Supplied records →
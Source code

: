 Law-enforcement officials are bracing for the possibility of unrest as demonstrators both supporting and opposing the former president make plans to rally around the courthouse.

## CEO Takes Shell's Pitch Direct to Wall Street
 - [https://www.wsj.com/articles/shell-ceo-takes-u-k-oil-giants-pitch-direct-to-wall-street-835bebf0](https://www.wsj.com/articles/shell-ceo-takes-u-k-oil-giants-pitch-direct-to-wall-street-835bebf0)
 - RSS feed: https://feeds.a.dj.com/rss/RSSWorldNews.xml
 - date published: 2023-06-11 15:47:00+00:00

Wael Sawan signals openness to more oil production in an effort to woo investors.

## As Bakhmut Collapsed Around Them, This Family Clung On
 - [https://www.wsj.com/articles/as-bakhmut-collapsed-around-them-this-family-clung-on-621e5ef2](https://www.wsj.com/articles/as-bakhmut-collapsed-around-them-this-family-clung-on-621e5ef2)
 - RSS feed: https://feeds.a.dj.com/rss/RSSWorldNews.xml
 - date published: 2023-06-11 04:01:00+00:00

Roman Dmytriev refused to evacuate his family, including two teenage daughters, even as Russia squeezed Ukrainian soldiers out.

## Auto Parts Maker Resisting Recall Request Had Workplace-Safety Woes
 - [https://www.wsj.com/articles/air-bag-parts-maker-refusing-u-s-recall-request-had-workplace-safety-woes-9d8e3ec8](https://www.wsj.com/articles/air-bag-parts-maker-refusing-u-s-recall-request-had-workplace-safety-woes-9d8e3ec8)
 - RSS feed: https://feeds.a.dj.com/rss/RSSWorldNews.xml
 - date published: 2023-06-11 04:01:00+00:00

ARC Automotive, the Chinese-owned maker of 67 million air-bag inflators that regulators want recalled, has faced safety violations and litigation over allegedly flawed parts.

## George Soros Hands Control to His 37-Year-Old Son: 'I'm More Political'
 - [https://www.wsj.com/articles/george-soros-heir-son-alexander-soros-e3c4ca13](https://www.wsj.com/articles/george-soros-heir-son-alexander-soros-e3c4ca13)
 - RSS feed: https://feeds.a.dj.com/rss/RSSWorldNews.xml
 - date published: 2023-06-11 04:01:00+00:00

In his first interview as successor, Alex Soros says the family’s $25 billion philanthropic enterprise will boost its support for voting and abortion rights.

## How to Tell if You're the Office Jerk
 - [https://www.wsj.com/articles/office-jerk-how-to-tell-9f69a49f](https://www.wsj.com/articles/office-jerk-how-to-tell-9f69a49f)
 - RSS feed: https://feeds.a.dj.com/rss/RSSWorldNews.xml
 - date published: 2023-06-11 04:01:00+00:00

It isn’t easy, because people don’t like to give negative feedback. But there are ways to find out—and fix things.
==
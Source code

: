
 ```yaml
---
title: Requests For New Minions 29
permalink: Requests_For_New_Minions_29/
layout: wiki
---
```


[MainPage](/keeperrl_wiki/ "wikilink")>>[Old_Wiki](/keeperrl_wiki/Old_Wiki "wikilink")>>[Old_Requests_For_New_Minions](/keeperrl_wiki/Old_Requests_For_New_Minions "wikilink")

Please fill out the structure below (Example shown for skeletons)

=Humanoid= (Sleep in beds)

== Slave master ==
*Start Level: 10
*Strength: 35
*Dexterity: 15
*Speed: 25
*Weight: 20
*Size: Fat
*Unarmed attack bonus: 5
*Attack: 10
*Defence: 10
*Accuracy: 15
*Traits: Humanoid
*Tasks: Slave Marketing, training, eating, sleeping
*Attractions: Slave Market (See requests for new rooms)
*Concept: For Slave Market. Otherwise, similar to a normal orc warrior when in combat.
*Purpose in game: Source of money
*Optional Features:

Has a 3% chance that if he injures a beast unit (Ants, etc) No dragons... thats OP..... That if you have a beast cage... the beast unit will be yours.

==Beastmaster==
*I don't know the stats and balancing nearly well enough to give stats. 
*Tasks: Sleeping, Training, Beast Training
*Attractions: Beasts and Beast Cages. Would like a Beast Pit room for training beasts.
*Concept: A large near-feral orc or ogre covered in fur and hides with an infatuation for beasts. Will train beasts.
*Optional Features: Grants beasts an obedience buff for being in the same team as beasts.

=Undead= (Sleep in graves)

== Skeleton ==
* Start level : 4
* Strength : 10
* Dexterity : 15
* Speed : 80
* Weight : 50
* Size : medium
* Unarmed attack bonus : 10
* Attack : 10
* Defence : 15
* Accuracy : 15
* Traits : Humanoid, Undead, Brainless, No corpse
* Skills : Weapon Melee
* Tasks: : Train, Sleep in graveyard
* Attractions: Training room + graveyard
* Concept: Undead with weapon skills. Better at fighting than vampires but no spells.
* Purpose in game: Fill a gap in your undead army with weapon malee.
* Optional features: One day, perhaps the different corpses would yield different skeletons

What the task requires →
After locating the line holding "when in combat." above, output exactly that line and every line after it through the line holding "yield different skeletons". Include nothing else.

Solution to this problem →
*Concept: For Slave Market. Otherwise, similar to a normal orc warrior when in combat.
*Purpose in game: Source of money
*Optional Features:

Has a 3% chance that if he injures a beast unit (Ants, etc) No dragons... thats OP..... That if you have a beast cage... the beast unit will be yours.

==Beastmaster==
*I don't know the stats and balancing nearly well enough to give stats. 
*Tasks: Sleeping, Training, Beast Training
*Attractions: Beasts and Beast Cages. Would like a Beast Pit room for training beasts.
*Concept: A large near-feral orc or ogre covered in fur and hides with an infatuation for beasts. Will train beasts.
*Optional Features: Grants beasts an obedience buff for being in the same team as beasts.

=Undead= (Sleep in graves)

== Skeleton ==
* Start level : 4
* Strength : 10
* Dexterity : 15
* Speed : 80
* Weight : 50
* Size : medium
* Unarmed attack bonus : 10
* Attack : 10
* Defence : 15
* Accuracy : 15
* Traits : Humanoid, Undead, Brainless, No corpse
* Skills : Weapon Melee
* Tasks: : Train, Sleep in graveyard
* Attractions: Training room + graveyard
* Concept: Undead with weapon skills. Better at fighting than vampires but no spells.
* Purpose in game: Fill a gap in your undead army with weapon malee.
* Optional features: One day, perhaps the different corpses would yield different skeletons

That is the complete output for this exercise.